ST. LOUIS — If their time together on the ice — warming up at Brentwood Ice Arena before the sun rises — is considered “friendly competition,” then Natalie Friis and Isabelle Forster both get and give high marks.
“She's always been like my standard for how to skate, and she's very fun to watch,” Friis said of Forster. “She's very, very talented.”
“She is one of the prettiest skaters at our rink, I think. And she just works her butt off,” said Forster of Friis. “She’s really good.”
The high school seniors, Forster at University City, Friis at St. Charles West, have skated together for years.
“I did a ‘learn to skate’ with my friends for a birthday party, and I just liked it,” said Friis, who says she’s been hooked ever since.
For the past six years, Natalie's spent about six hours a week on the ice — and more ahead of competition — on top of a job, high school, preparing for college, dance team and enough other teenage activities to make your head spin. What keeps her committed?
“It's genuinely just a really fun feeling,” she said.
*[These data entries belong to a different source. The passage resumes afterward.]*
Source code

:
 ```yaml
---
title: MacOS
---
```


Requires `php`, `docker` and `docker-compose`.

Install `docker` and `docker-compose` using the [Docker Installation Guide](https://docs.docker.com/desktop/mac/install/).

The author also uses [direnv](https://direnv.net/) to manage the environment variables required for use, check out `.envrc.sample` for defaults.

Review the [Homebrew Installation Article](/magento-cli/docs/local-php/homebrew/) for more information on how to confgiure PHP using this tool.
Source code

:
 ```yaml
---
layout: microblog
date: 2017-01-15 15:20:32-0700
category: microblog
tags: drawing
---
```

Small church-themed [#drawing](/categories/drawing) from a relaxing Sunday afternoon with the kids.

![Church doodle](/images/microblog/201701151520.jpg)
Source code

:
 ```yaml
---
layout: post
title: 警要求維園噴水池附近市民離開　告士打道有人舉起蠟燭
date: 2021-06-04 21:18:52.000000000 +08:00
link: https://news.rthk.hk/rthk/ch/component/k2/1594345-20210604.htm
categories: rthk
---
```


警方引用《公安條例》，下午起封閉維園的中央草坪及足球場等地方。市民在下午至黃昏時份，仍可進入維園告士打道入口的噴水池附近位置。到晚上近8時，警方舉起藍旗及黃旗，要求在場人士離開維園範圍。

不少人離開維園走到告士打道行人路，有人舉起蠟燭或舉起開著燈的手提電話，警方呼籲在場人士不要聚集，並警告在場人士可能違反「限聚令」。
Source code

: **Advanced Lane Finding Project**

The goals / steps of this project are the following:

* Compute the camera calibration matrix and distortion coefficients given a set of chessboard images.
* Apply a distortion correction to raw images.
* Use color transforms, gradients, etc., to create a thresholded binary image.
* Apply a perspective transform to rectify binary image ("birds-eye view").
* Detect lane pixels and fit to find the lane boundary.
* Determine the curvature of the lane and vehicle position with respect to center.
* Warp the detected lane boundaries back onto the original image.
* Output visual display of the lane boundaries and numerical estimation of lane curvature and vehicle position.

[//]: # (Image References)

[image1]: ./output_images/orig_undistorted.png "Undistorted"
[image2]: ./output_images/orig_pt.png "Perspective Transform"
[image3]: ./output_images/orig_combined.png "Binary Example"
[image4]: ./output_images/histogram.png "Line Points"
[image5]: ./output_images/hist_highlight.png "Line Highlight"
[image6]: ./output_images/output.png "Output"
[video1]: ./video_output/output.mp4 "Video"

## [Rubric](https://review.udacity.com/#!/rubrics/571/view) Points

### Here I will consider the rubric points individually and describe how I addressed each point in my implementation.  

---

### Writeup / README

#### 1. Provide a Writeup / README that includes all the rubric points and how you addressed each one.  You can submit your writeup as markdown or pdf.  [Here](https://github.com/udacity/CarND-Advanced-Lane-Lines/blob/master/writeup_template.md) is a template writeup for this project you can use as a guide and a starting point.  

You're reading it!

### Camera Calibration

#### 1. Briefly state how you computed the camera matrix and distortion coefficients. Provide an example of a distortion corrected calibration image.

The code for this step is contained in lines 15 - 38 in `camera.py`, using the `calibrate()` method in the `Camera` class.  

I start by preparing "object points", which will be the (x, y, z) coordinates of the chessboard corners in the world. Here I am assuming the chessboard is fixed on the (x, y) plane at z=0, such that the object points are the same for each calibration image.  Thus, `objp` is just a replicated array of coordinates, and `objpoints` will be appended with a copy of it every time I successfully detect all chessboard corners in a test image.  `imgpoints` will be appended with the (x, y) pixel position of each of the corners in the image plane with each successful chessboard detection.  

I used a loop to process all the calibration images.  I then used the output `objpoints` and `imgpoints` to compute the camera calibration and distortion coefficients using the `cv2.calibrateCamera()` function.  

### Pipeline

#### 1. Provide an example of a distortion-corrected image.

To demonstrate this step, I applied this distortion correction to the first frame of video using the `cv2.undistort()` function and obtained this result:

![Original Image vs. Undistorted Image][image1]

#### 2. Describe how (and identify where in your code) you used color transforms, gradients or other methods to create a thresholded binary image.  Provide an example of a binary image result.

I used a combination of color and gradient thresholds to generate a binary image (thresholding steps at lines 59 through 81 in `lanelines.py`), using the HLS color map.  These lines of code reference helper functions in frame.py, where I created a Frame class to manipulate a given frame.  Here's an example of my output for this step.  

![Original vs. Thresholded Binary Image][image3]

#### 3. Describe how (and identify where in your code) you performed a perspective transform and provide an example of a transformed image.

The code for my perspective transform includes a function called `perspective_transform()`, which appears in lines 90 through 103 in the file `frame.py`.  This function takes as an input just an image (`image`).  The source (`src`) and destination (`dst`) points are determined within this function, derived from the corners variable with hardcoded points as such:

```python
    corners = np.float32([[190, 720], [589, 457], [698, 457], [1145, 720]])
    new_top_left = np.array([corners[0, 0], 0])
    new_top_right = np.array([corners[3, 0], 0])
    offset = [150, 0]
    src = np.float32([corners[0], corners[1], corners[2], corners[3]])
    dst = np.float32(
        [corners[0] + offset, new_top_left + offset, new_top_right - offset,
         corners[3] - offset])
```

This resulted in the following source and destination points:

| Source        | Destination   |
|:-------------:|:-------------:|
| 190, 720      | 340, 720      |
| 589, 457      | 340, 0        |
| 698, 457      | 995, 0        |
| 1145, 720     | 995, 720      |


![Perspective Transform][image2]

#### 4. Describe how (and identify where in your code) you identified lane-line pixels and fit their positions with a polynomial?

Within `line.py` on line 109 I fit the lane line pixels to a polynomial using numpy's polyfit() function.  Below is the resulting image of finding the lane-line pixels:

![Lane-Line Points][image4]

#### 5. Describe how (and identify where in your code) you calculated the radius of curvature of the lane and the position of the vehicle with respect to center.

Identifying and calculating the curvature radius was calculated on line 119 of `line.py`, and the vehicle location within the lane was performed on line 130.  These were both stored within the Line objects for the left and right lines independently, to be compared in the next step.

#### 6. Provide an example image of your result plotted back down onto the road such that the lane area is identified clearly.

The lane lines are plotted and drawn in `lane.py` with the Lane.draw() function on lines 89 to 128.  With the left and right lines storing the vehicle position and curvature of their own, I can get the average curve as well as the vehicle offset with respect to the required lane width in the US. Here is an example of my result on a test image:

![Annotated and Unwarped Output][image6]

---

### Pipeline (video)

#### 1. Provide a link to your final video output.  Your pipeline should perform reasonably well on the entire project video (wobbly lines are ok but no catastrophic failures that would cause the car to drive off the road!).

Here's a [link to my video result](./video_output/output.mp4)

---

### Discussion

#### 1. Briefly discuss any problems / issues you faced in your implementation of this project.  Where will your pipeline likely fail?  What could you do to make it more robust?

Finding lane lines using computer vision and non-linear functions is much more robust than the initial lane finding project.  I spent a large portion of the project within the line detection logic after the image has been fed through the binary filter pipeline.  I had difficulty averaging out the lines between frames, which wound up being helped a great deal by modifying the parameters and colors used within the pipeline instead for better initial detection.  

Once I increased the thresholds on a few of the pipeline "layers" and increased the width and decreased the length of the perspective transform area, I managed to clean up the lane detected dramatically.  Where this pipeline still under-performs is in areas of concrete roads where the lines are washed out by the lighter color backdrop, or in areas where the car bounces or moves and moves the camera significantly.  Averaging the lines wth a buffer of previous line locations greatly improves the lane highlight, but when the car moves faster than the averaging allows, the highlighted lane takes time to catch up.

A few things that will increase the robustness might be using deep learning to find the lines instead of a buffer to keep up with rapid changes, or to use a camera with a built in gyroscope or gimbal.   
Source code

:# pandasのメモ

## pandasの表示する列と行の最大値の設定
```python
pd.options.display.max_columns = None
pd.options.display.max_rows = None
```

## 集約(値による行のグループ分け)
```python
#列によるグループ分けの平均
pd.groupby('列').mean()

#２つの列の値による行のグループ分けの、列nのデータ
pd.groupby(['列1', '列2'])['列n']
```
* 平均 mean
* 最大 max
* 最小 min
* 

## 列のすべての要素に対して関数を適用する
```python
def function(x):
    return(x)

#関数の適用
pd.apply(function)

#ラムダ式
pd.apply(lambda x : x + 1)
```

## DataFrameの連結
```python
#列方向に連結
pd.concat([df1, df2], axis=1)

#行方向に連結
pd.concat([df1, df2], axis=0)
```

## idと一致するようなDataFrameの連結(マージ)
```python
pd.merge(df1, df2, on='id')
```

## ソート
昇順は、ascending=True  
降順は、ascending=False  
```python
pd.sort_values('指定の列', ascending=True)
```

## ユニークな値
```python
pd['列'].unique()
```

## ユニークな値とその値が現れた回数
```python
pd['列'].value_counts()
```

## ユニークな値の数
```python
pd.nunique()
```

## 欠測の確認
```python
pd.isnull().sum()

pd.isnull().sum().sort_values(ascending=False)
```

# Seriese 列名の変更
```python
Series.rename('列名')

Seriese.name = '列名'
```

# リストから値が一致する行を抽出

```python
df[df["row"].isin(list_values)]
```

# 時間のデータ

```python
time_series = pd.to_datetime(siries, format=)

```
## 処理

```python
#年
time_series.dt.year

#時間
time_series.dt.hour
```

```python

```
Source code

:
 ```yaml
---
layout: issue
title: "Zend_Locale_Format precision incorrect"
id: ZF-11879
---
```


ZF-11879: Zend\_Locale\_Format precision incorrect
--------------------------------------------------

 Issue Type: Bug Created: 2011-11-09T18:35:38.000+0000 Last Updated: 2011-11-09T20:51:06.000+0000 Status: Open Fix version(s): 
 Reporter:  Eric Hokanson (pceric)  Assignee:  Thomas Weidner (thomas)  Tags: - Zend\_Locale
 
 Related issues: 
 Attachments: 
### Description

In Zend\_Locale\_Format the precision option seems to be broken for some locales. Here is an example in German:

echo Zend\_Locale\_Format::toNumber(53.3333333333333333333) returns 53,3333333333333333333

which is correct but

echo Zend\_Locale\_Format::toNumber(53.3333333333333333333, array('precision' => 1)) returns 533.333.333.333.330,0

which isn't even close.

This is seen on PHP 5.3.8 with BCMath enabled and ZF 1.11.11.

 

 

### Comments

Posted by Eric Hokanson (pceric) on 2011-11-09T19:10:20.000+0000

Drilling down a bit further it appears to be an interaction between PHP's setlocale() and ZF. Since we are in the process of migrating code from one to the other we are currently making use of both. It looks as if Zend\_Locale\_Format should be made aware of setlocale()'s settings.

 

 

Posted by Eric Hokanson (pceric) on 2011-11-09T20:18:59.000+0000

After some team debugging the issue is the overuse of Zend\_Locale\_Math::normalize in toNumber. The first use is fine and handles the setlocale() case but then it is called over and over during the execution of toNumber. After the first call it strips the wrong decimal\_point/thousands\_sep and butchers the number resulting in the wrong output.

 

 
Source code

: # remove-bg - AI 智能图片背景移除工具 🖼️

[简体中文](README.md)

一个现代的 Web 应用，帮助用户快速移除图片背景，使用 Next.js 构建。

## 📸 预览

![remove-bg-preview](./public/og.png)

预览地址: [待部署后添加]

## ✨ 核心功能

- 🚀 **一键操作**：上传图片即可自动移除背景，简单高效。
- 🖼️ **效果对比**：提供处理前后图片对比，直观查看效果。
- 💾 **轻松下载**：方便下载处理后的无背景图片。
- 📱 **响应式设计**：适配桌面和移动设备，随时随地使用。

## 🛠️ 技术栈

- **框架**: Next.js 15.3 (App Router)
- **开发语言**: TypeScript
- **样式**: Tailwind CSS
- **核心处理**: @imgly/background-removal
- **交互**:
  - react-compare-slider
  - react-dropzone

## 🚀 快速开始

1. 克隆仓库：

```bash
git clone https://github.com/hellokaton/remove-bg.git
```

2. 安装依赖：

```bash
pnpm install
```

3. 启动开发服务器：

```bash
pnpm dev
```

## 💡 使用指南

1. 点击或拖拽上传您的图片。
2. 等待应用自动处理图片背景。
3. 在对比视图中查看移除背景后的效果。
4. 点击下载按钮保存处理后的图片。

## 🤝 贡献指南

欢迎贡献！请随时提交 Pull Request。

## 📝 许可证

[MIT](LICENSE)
She also plans to join the club figure skating team at her college next fall. “I like the more like creative dancing side to a little more than the technical side. But I also like the athleticism that comes with it.”
Forster hardly remembers life before lacing up: her mom is a figure-skating coach.
“I'm guessing that I liked it,” she laughs. She hopes to also be a coach one day, and she’s already padding her resume with gold.
“I am now a double gold medalist in US figure skating,” she said.
In the Winter Olympics, she said she’s most excited to watch Mariah Bell and Jason Brown skate for Team USA.
“What I've learned with passing some tests is you have to keep going if you really want to get something, no matter how hard it is, because in the end you're going to get what you want.”
Though figure skating is an individual sport, the girls prove it's more than slick jumps that lift them up.
“It's very easy to make friends in the skating community sharing like one common thing and because it's so unique, it brings everyone together,” said Friis. “We're pretty good friends. We have a lot of fun together.”
“We get to cheer each other on,” added Forster.